Under Jarrell’s tight direction, the production stars talented thespians Jessica Calle as the title character, Melissa Gomez as media influencer Stephanie, Lucia Vazquez Guerra as Nurse, Roderick T. Randle as Jason, and Cheryl Ross as Creon.

Jarrell lands us in the current, seemingly omnipresent world of social media. In her script, Jarrell describes influencer Stephanie as a personality in the style of Stephanie Soo. She’s famous for, among other things, combining dark topics with relatable, engaging presentation. As Stephanie, Gomez ingratiates herself to us from the outset. With a warm, bubbly, dramatic voice that rises when she’s excited, Gomez’s Stephanie may call to mind Elle Woods from Legally Blonde.

Melissa Gomez

Stephanie’s brightness marks quite a contrast from Calle’s somber title character when we meet her shortly after the show begins. Her facial expression combines believable lethargy and sadness, and her voice convincingly captures those emotions. Perhaps she’s worn herself out.

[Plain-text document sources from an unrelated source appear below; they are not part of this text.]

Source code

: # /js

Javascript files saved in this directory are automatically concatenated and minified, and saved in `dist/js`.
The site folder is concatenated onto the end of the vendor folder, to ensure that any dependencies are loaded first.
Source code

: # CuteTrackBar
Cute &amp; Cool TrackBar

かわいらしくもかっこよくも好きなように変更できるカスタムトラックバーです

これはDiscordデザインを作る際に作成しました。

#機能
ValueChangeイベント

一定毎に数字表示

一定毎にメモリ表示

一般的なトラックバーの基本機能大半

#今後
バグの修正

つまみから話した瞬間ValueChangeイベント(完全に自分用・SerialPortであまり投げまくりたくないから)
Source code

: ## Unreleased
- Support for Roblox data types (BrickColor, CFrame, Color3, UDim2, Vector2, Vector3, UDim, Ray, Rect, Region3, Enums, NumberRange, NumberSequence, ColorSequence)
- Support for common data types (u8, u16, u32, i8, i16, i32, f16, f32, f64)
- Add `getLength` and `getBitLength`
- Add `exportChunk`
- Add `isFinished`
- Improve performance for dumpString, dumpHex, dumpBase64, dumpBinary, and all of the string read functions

“I just saw Medea at the cafe on 14th,” Stephanie tells us. “She’s all alone. Talking to herself. And suddenly she just breaks. Yelling at the barista, asking if they know who she is. She’s crying out for her father. For her home.”

In Medea, by Greek tragedian Euripides (480–406 BCE), the titular sorceress exacts brutal revenge after her husband, Jason, abandons her and their children to marry a Corinthian princess. Medea, consumed by rage and betrayal, loses control and commits an unthinkable act while obviously not in her right mind. The play tackles themes such as vengeful passion, the consequences of betrayal, and the struggle for female agency in a patriarchal society.

Wisely, Jarrell and her cast don’t immediately place a madwoman onstage. Rather, this production builds toward Medea’s madness by showing her slowly but surely losing it.

“She broke slowly,” Stephanie explains. “Quietly. Privately erased. Publicly scorned. Until grief calcified into something unrecognizable.”

Normally in ancient drama, a Greek chorus comments on the action, acting as a bridge between the actors and the audience. The chorus’s main purpose is to provide moral, emotional, and social context, summarize plot, foreshadow events, and highlight the play’s themes.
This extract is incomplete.